The share of Indian rural households in debt rose from 23.4 per cent in 1992 to 31.4 per cent in 2013. The share of indebted cultivator households rose from 25.9 per cent to 35 per cent in the same period. (The AIDIS reports classify all rural households operating at least 0.002 hectares of land as “cultivator households”).

A rise in the share of indebted households need not be terrible in itself. But in this period, it occurred alongside a rise in the debt-asset ratios (which show the extent to which debt is a drain on the value of owned assets) of those households. In 1992, the debt-asset ratio for rural households was 1.78, which rose phenomenally to 3.2 in 2013. For cultivator households, it rose from 1.6 to 2.8 in the same years. Thus, the data point not just to a higher share of indebted households, but also to an intensification of debt burdens.

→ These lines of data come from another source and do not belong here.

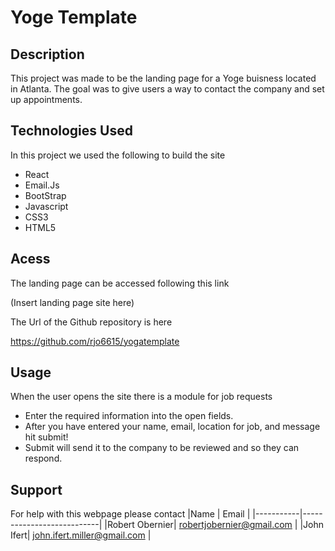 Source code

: # Yoge Template

## Description

This project was made to be the landing page for a Yoge buisness located in Atlanta. 
The goal was to give users a way to contact the company and set up appointments.

## Technologies Used

In this project we used the following to build the site
 - React
 - Email.Js
 - BootStrap
 - Javascript
 - CSS3
 - HTML5

## Acess

The landing page can be accessed following this link

(Insert landing page site here)

The Url of the Github repository is here

https://github.com/rjo6615/yogatemplate

## Usage
When the user opens the site there is a module for job requests
 - Enter the required information into the open fields.
 - After you have entered your name, email, location for job, and message hit submit!
 - Submit will send it to the company to be reviewed and so they can respond.

## Support
For help with this webpage please contact
|Name | Email |
|-----------|---------------------------|
|Robert Obernier| robertjobernier@gmail.com |
|John Ifert| john.ifert.miller@gmail.com |
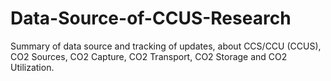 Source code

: # Data-Source-of-CCUS-Research
Summary of data source and tracking of updates, about CCS/CCU (CCUS), CO2 Sources, CO2 Capture, CO2 Transport, CO2 Storage and CO2 Utilization.
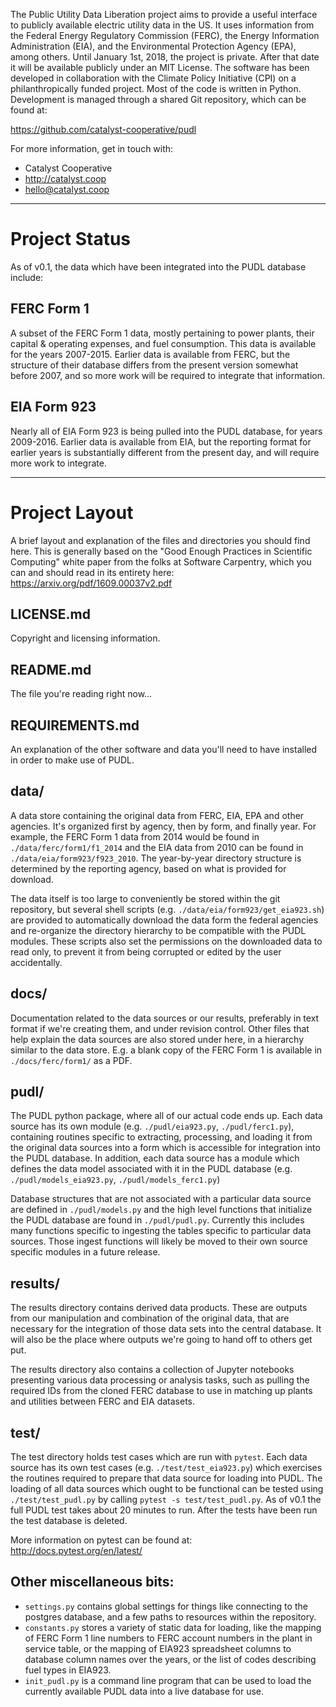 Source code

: The Public Utility Data Liberation project aims to provide a useful interface
to publicly available electric utility data in the US.  It uses information
from the Federal Energy Regulatory Commission (FERC), the Energy Information
Administration (EIA), and the Environmental Protection Agency (EPA), among
others. Until January 1st, 2018, the project is private. After that date it
will be available publicly under an MIT License. The software has been
developed in collaboration with the Climate Policy Initiative (CPI) on a
philanthropically funded project. Most of the code is written in Python.
Development is managed through a shared Git repository, which can be found at:

https://github.com/catalyst-cooperative/pudl

For more information, get in touch with:
 - Catalyst Cooperative
 - http://catalyst.coop
 - hello@catalyst.coop

---
# Project Status
As of v0.1, the data which have been integrated into the PUDL database include:

## FERC Form 1
A subset of the FERC Form 1 data, mostly pertaining to power plants, their
capital & operating expenses, and fuel consumption. This data is available for
the years 2007-2015. Earlier data is available from FERC, but the structure of
their database differs from the present version somewhat before 2007, and so
more work will be required to integrate that information.

## EIA Form 923
Nearly all of EIA Form 923 is being pulled into the PUDL database, for years
2009-2016. Earlier data is available from EIA, but the reporting format for
earlier years is substantially different from the present day, and will require
more work to integrate.

---
# Project Layout
A brief layout and explanation of the files and directories you should find
here.  This is generally based on the "Good Enough Practices in Scientific
Computing" white paper from the folks at Software Carpentry, which you can
and should read in its entirety here: https://arxiv.org/pdf/1609.00037v2.pdf

## LICENSE.md
Copyright and licensing information.

## README.md
The file you're reading right now...

## REQUIREMENTS.md
An explanation of the other software and data you'll need to have installed in
order to make use of PUDL.

## data/
A data store containing the original data from FERC, EIA, EPA and other
agencies. It's organized first by agency, then by form, and finally year. For
example, the FERC Form 1 data from 2014 would be found in
`./data/ferc/form1/f1_2014` and the EIA data from 2010 can be found in
`./data/eia/form923/f923_2010`. The year-by-year directory structure is
determined by the reporting agency, based on what is provided for download.

The data itself is too large to conveniently be stored within the git
repository, but several shell scripts (e.g. `./data/eia/form923/get_eia923.sh`) are provided to automatically download
the data form the federal agencies and re-organize the directory hierarchy
to be compatible with the PUDL modules. These scripts also set the permissions
on the downloaded data to read only, to prevent it from being corrupted or
edited by the user accidentally.

## docs/
Documentation related to the data sources or our results, preferably in text
format if we're creating them, and under revision control. Other files that
help explain the data sources are also stored under here, in a hierarchy
similar to the data store.  E.g. a blank copy of the FERC Form 1 is available
in `./docs/ferc/form1/` as a PDF.

## pudl/
The PUDL python package, where all of our actual code ends up.  Each data
source has its own module (e.g. `./pudl/eia923.py`, `./pudl/ferc1.py`),
containing routines specific to extracting,  processing, and loading it from
the original data sources into a form which is accessible for integration into
the PUDL database.  In addition, each data source has a module which defines
the data model associated with it in the PUDL database (e.g.
`./pudl/models_eia923.py`, `./pudl/models_ferc1.py`)

Database structures that are not associated with a particular data source are
defined in `./pudl/models.py` and the high level functions that initialize
the PUDL database are found in `./pudl/pudl.py`.  Currently this includes
many functions specific to ingesting the tables specific to particular data
sources.  Those ingest functions will likely be moved to their own source
specific modules in a future release.

## results/
The results directory contains derived data products. These are outputs from
our manipulation and combination of the original data, that are necessary for
the integration of those data sets into the central database. It will also
be the place where outputs we're going to hand off to others get put.

The results directory also contains a collection of Jupyter notebooks
presenting various data processing or analysis tasks, such as pulling the
required IDs from the cloned FERC database to use in matching up plants and
utilities between FERC and EIA datasets.

## test/
The test directory holds test cases which are run with `pytest`.  Each data
source has its own test cases (e.g. `./test/test_eia923.py`) which exercises
the routines required to prepare that data source for loading into PUDL. The
loading of all data sources which ought to be functional can be tested using
`./test/test_pudl.py` by calling `pytest -s test/test_pudl.py`. As of v0.1
the full PUDL test takes about 20 minutes to run.  After the tests have been
run the test database is deleted.

More information on pytest can be found at: http://docs.pytest.org/en/latest/

## Other miscellaneous bits:
 - `settings.py` contains global settings for things like connecting to the
 postgres database, and a few paths to resources within the repository.
 - `constants.py` stores a variety of static data for loading, like the mapping
 of FERC Form 1 line numbers to FERC account numbers in the plant in service
 table, or the mapping of EIA923 spreadsheet columns to database column names
 over the years, or the list of codes describing fuel types in EIA923.
 - `init_pudl.py` is a command line program that can be used to load the
 currently available PUDL data into a live database for use.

Also, where did households borrow from? That is a vital question, too. More and more, between 1992 and 2013, Their borrowing, and share of credit, from informal credit sources increased sharply. For all rural households, the share of debt outstanding from the formal sector (banks, cooperatives, etc.) fell from 64 per cent in 1992 to 56 per cent in 2013. For cultivator households, the share of debt outstanding from the formal sector fell from 66.3 per cent to 58.4 per cent in the same period.

The most important reason was the withdrawal of commercial banks from lending to farmers and rural areas. Between 1992 and 2013, the share of debt outstanding from commercial banks fell from 33.7 per cent to 25.1 per cent for rural households. And from 35.2 per cent to 27.7 per cent for cultivator households.

Concurrently, informal sources of credit (moneylenders, relatives, friends) became increasingly important in the 1990s and 2000s. The debt outstanding of rural households from the informal sector was 32.7 per cent in 1992 – but rose to 44 per cent by 2013. For cultivator households, the share of debt outstanding from the informal sector rose from 30.6 per cent to 41.6 per cent in the same period.

Within the informal sector, it was the share of debt from moneylenders that rose most sharply. For all rural households, the share of debt outstanding from moneylenders rose from 17.5 per cent in 1992 to 33.2 per cent in 2013. For cultivator households, in the same years, the share of debt outstanding from moneylenders rose from 17.5 per cent to 31.5 per cent.

Indebtedness, particularly from the informal sector, has been recorded as one of the most common factors amongst those driving the suicides of thousands of farmers.